A Gentleman in Moscow, in detail
In 1922, Count Alexander Rostov is sentenced by a Bolshevik tribunal — not to death, but to permanent house arrest in Moscow's Metropol Hotel. He is deemed an unrepentant aristocrat, stripped of his title and his suite, and moved to a small room in the hotel's attic. He will spend the next thirty-two years there, never setting foot outside, while Soviet history unfolds around him. A Gentleman in Moscow is the story of those decades: how a man of intelligence, taste, and self-discipline builds a life that is, against all expectations, a full one.
Towles is interested in a specific question: what does it mean to live well when your external circumstances have been radically constrained? Rostov's answer involves meticulous attention to the pleasures within reach — wine, food, friendship, books, the cultivation of craft. He becomes a head waiter, befriends a young girl named Sofia who grows up in the hotel, develops a profound relationship with a French actress and a cadre of hotel staff. The Metropol becomes a kind of compressed world, and Rostov's navigation of it is rendered with great warmth and considerable wit.
The novel is deliberately, consciously charming — it is one of the most purely enjoyable literary novels of the past decade, which is also one of the easiest criticisms to make of it. Some readers find its elegance evasive: the horrors of Stalinism are present in the background but never interrupt the novel's essential pleasantness. Towles keeps the terror at a remove, filtered through the Count's determined equanimity. Whether that constitutes a failure of moral seriousness or a deliberate artistic choice — an argument that maintaining grace under historical pressure is itself a form of resistance — is the central question the novel poses without fully answering.

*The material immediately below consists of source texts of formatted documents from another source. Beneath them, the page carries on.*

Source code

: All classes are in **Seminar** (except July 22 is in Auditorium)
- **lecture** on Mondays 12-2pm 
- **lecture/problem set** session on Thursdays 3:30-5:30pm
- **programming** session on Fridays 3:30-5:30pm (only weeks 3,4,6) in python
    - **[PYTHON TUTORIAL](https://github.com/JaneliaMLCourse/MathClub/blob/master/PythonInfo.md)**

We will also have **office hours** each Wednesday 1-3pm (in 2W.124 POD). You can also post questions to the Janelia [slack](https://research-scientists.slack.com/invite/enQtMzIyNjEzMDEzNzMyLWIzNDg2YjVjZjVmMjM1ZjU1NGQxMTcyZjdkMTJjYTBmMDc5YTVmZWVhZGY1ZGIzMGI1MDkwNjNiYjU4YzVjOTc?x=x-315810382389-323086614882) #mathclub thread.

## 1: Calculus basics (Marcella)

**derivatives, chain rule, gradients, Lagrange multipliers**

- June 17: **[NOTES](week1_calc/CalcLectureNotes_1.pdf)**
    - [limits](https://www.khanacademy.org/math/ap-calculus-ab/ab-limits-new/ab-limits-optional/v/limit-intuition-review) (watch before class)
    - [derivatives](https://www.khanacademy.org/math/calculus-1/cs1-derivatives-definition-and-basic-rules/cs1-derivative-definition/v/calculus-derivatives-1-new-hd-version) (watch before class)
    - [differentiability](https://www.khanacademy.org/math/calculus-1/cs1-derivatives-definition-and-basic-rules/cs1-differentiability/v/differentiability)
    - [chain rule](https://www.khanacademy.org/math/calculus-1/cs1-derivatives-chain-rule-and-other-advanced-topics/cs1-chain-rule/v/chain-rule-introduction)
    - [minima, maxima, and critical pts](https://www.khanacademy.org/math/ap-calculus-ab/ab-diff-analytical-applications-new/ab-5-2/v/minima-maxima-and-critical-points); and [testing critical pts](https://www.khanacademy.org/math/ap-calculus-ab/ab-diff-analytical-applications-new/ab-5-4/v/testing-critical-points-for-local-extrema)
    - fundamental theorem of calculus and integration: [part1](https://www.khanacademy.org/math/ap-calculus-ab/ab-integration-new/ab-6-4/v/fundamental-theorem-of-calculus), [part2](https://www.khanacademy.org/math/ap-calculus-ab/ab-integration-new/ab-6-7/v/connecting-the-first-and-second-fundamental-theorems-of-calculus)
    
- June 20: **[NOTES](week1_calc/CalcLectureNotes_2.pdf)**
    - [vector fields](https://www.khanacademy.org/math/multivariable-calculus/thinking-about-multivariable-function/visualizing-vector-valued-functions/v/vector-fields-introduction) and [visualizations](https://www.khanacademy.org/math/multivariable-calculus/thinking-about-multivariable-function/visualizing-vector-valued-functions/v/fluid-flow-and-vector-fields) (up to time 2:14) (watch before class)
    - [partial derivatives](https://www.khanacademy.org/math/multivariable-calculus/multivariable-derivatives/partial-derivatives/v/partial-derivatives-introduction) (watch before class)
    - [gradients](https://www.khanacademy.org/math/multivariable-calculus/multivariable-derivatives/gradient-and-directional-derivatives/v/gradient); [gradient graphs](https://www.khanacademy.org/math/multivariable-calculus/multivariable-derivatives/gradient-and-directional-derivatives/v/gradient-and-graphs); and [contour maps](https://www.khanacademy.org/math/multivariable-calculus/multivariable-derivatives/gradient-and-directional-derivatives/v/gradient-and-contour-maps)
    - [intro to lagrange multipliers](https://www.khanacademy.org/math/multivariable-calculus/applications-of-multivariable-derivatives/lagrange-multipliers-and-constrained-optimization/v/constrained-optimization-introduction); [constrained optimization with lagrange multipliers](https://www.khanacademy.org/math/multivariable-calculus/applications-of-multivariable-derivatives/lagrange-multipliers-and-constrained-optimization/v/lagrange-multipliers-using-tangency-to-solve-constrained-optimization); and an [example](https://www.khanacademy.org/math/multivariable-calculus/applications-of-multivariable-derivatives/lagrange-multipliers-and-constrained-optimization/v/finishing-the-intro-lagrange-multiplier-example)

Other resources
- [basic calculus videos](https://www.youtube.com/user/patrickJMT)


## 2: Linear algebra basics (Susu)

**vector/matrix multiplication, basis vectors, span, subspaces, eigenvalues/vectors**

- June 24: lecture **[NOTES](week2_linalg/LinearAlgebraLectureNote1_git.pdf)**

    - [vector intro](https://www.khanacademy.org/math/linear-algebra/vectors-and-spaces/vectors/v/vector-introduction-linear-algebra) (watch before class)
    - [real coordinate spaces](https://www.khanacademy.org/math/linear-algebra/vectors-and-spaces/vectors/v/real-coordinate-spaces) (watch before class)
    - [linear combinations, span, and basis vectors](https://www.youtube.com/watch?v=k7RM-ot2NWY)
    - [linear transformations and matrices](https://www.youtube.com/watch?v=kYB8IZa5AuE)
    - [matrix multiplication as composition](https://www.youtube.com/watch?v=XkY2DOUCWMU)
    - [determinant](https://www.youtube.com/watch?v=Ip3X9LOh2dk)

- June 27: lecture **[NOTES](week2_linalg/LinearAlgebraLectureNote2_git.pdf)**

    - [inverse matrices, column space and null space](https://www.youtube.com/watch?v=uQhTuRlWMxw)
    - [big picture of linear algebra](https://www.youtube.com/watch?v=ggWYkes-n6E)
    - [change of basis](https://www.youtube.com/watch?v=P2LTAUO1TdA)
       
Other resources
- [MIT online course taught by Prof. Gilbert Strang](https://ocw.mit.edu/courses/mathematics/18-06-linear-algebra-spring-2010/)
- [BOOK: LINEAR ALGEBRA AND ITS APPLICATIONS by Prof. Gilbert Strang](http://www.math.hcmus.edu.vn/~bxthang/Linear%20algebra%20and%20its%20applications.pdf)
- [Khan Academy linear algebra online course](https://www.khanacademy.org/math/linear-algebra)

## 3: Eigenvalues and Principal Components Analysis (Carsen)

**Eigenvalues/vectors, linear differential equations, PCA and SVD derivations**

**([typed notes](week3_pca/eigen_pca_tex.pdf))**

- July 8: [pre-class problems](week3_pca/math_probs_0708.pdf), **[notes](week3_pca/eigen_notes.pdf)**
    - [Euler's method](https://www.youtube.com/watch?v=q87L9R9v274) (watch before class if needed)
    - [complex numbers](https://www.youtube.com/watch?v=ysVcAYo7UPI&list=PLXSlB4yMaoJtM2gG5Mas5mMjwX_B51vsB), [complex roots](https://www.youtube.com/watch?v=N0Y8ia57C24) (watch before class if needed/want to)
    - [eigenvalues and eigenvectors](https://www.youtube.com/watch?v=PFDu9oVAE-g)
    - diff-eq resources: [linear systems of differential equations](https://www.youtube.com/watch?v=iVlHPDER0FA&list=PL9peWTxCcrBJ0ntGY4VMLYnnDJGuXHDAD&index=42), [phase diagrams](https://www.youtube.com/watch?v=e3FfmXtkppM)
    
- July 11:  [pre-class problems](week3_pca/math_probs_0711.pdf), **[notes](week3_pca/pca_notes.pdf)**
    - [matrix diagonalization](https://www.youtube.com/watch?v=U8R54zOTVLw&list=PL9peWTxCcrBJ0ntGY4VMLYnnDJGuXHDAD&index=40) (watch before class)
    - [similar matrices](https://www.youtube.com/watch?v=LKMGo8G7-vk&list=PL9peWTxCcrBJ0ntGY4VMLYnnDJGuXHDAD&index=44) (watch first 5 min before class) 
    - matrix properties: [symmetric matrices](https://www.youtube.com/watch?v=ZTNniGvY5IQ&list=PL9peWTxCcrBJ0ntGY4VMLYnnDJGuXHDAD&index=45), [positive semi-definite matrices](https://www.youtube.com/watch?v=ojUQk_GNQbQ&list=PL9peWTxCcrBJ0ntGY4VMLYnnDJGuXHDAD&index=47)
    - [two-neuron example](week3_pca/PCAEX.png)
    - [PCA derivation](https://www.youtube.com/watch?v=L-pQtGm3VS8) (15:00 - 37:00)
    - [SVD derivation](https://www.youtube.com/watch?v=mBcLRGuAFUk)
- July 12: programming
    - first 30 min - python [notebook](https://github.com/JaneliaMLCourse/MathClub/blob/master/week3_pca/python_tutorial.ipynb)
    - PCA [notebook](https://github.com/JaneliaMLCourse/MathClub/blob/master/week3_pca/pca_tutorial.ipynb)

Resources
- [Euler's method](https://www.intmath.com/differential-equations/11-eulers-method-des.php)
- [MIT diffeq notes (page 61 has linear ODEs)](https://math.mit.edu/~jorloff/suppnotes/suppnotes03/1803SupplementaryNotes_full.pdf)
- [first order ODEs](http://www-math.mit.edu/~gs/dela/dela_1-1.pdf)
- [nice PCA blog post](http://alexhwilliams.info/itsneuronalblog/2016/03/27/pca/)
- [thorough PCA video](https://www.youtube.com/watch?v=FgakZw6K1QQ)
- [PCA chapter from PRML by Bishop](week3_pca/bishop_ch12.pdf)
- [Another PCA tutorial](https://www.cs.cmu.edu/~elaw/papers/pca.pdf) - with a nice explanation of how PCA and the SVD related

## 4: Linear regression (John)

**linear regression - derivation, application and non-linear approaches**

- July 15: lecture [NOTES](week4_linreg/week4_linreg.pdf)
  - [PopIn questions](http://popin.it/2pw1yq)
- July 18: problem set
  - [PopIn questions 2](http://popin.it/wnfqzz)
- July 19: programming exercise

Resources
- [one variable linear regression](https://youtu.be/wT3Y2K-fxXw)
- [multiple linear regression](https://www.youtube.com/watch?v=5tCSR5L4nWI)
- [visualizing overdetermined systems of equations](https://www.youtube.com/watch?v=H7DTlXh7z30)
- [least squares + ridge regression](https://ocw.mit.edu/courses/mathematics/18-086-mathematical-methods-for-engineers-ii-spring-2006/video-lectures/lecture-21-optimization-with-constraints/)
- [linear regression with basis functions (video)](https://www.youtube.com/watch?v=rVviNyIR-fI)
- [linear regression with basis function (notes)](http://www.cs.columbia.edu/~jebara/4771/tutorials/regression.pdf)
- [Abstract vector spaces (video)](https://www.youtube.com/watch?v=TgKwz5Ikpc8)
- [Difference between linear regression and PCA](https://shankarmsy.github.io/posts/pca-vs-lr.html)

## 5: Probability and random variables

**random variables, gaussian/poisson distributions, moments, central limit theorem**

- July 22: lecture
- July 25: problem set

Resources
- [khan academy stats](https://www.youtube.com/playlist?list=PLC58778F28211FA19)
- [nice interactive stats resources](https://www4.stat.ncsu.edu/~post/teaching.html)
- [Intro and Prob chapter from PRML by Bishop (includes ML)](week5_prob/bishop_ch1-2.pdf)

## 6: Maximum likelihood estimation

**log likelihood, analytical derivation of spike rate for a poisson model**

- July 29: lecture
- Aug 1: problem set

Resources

Readers who want a warm, witty, beautifully constructed novel will find A Gentleman in Moscow one of the most satisfying reads of recent years. Readers who expect historical fiction to engage more directly with its era's violence and injustice may feel that Towles has written a comfort novel using Soviet Russia as scenery. Both reactions are defensible. The novel is aware of its own escapism and does not apologize for it.
The big ideas
- 1.
Rostov's response to confinement is not resignation but cultivation — the novel argues that you can build a rich interior life even within severe external limits.
- 2.
The Metropol functions as a compressed version of twentieth-century Russia — figures from every political moment pass through, and Rostov observes them all with aristocratic detachment.
- 3.
Towles constructs a hero whose defining quality is equanimity. The novel tests that equanimity and mostly rewards it, which is either reassuring or too easy depending on your tolerance for comfort.